MİLLİYET

Üç yanlış bir yaratıcıyı götürür!

  Bir okuyucum, BBC’nin internet sitesinde yayımlanmış bir haberi ilgimi çekeceği düşüncesiyle bana iletti. Haber, “Yaratıcılığın Şafağı” başlığını taşıyor.

Justin Parkinson’un haberinden öğrendiğimize göre, İngiltere’de öğretmenler ağır eğitim müfredatının ve okullarda okutulan kitapların, çocukların yeteneklerinin gelişimini olumsuz yönde etkilediğini düşünüyorlar. Eğitim sistemi içinde belli hedeflere ulaşmaları için baskı altına alınan çocukların psikolojik olarak yıprandıkları bir başka olumsuz tespit.
İngiltere Ulusal Öğretmenler Birliği (NUT), İngilizce ve matematik derslerine ayrılan sürenin, toplam haftalık eğitim süresinin yarısını oluşturduğuna dikkat çekiyor.
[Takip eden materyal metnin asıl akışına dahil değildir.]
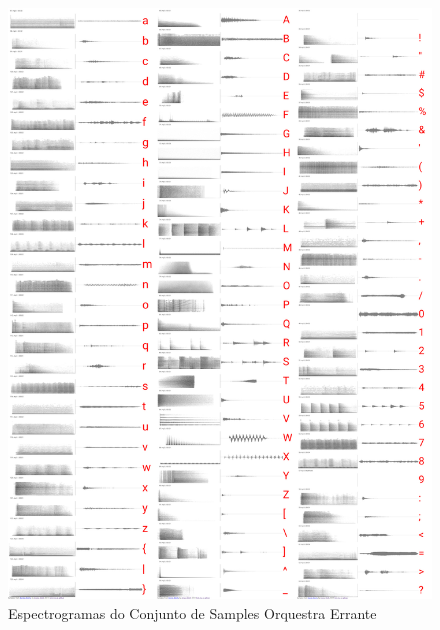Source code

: \begin{figure}
    \caption{\label{samplesorquestra}Espectrogramas do Conjunto de Samples Orquestra Errante}
    \begin{center}
        \includegraphics[width=1\linewidth]{pictures/cap3/bandaorquestra.jpg}
    \end{center}
\end{figure}

\newpage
Toplam haftalık eğitim süresi içinde resme ayrılan süre 65 dakika, müziğe ayrılan süre ise sadece 45 dakika..

Özel ders alıyorlar
Haberi okurken, ilkokulda beden eğitimi, müzik ve resim gibi derslere ayrılan saatlerde matematik yaptığımız aklıma geldi.. “Demek ki İngiltere ile Türkiye arasında bu açıdan çok önemli bir fark yokmuş” diye düşündüm.
İngiltere ekonomisi, “yaratıcı”lık isteyen özel alanlarda her yıl 60 milyar sterlinlik üretim yapıyor ve bu alanlarda istihdam edilen nüfus 1 milyon 400 bin kişiye ulaşıyor.
Okullardaki eğitimin, büyümekte olan “yaratıcı” sektörlerdeki ihtiyaca yanıt vermekte yetersiz kaldığı düşünülüyor.
Bu amaçla kurulan Fikir Derneği, yaşları 14 ile 19 arasında değişen öğrencilere burs veriyor. Yarışmalarla seçilen öğrenciler, aralarında ünlü film yönetmenleri, müzik yapımcıları, tanınmış gazeteciler de bulunan bir “öğretmen” kitlesinden yaratıcılık dersi alıyorlar.
Bu ilginç haber ile Burdur Eğitim Fakültesi’nden Yardımcı Doç. Dr. Mahmut Babacan’ın kendi öğrencileri arasında yaptığı bir araştırmanın sonuçları aynı gün elime geçti.

Sorun üstüne sorun
Dr. Babacan’ın özetlediği en temel sorunlar şunlar:
Üniversite birinci sınıf öğrencilerinin neredeyse tümü temel imla kurallarını bilmiyorlar. Çoğu ödevlerine sayfa numarası vermeyi bile bilmiyor. Ödevlerinde kaynak olarak gösterebildikleri sadece ortaokul ve lisede okudukları kaynak kitaplar. Büyük temel ansiklopedilerden hiçbirinin haberi yok.
Temel kaynaklar konusunda tam bir bilgisizlik var. Türk ve dünya edebiyatının klasiklerini okumamışlar. Sınavlarda sorulan sorulara verdikleri yanıtlardan özetlemeyi bilmedikleri, sorulan soruyu anlamakta güçlük çektikleri, analiz ve sentez yapamadıkları ortaya çıkıyor.

Tek amaç üniversite
ÖSS sisteminin bir sonucu olarak çocuklar sadece test çözmeye yöneltilmişler. Tek amaç bir üniversite kazanmak olduğu için temel ilgi alanları sadece bu sınavda çıkabilecek test sorularına yönelik.
Bu çocukların tümünün lise eğitimleri boyunca sadece test çözerek nihai sınava hazırlandıkları açık bir şekilde görülüyor.
Üniversite Reformu’nun sıcak bir şekilde tartışıldığı bugünlerde, temel ve lise eğitimindeki sorunları da konuşmalıyız diye düşünüyorum.
Eğitim sisteminin bir bütün olduğunu, iyi hazırlanmamış öğrencilerden oluşacak bir üniversitenin, hangi reform yapılırsa yapılsın gerçek bir üniversitenin fonksiyonlarını yerine getiremeyeceğini de unutmamalıyız.